| Goal of the exercise |
Word for word, give the entries back.

***

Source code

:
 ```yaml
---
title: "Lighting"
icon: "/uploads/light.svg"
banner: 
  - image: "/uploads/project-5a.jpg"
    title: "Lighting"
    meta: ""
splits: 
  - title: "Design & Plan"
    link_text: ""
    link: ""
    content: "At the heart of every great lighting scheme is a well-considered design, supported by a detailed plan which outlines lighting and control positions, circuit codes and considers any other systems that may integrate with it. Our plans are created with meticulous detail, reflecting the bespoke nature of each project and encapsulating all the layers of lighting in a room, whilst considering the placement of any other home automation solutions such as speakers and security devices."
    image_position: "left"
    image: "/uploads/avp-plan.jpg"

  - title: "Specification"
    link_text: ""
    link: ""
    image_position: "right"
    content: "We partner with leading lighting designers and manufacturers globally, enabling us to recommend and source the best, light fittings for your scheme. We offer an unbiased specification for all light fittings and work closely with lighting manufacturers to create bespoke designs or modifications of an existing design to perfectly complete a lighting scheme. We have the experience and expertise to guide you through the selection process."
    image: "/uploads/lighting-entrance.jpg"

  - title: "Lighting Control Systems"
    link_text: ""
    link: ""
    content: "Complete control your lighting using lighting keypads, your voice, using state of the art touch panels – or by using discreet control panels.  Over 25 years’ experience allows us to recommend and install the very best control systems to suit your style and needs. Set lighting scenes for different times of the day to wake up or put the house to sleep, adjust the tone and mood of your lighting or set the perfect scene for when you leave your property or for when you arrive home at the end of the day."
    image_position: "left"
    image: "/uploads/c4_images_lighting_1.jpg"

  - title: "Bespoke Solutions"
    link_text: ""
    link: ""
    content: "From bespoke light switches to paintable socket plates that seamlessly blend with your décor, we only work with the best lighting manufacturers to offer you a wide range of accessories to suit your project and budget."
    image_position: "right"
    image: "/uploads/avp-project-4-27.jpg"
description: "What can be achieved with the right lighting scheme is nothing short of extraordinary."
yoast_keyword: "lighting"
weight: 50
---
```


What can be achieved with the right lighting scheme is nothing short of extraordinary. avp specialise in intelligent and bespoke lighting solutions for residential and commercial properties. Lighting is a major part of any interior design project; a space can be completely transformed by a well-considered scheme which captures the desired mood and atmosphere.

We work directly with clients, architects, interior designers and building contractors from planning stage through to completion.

***

| Expected answer |
Source code

:
 ```yaml
---
title: "Lighting"
icon: "/uploads/light.svg"
banner: 
  - image: "/uploads/project-5a.jpg"
    title: "Lighting"
    meta: ""
splits: 
  - title: "Design & Plan"
    link_text: ""
    link: ""
    content: "At the heart of every great lighting scheme is a well-considered design, supported by a detailed plan which outlines lighting and control positions, circuit codes and considers any other systems that may integrate with it. Our plans are created with meticulous detail, reflecting the bespoke nature of each project and encapsulating all the layers of lighting in a room, whilst considering the placement of any other home automation solutions such as speakers and security devices."
    image_position: "left"
    image: "/uploads/avp-plan.jpg"

  - title: "Specification"
    link_text: ""
    link: ""
    image_position: "right"
    content: "We partner with leading lighting designers and manufacturers globally, enabling us to recommend and source the best, light fittings for your scheme. We offer an unbiased specification for all light fittings and work closely with lighting manufacturers to create bespoke designs or modifications of an existing design to perfectly complete a lighting scheme. We have the experience and expertise to guide you through the selection process."
    image: "/uploads/lighting-entrance.jpg"

  - title: "Lighting Control Systems"
    link_text: ""
    link: ""
    content: "Complete control your lighting using lighting keypads, your voice, using state of the art touch panels – or by using discreet control panels.  Over 25 years’ experience allows us to recommend and install the very best control systems to suit your style and needs. Set lighting scenes for different times of the day to wake up or put the house to sleep, adjust the tone and mood of your lighting or set the perfect scene for when you leave your property or for when you arrive home at the end of the day."
    image_position: "left"
    image: "/uploads/c4_images_lighting_1.jpg"

  - title: "Bespoke Solutions"
    link_text: ""
    link: ""
    content: "From bespoke light switches to paintable socket plates that seamlessly blend with your décor, we only work with the best lighting manufacturers to offer you a wide range of accessories to suit your project and budget."
    image_position: "right"
    image: "/uploads/avp-project-4-27.jpg"
description: "What can be achieved with the right lighting scheme is nothing short of extraordinary."
yoast_keyword: "lighting"
weight: 50
---
```


What can be achieved with the right lighting scheme is nothing short of extraordinary. avp specialise in intelligent and bespoke lighting solutions for residential and commercial properties. Lighting is a major part of any interior design project; a space can be completely transformed by a well-considered scheme which captures the desired mood and atmosphere.

We work directly with clients, architects, interior designers and building contractors from planning stage through to completion.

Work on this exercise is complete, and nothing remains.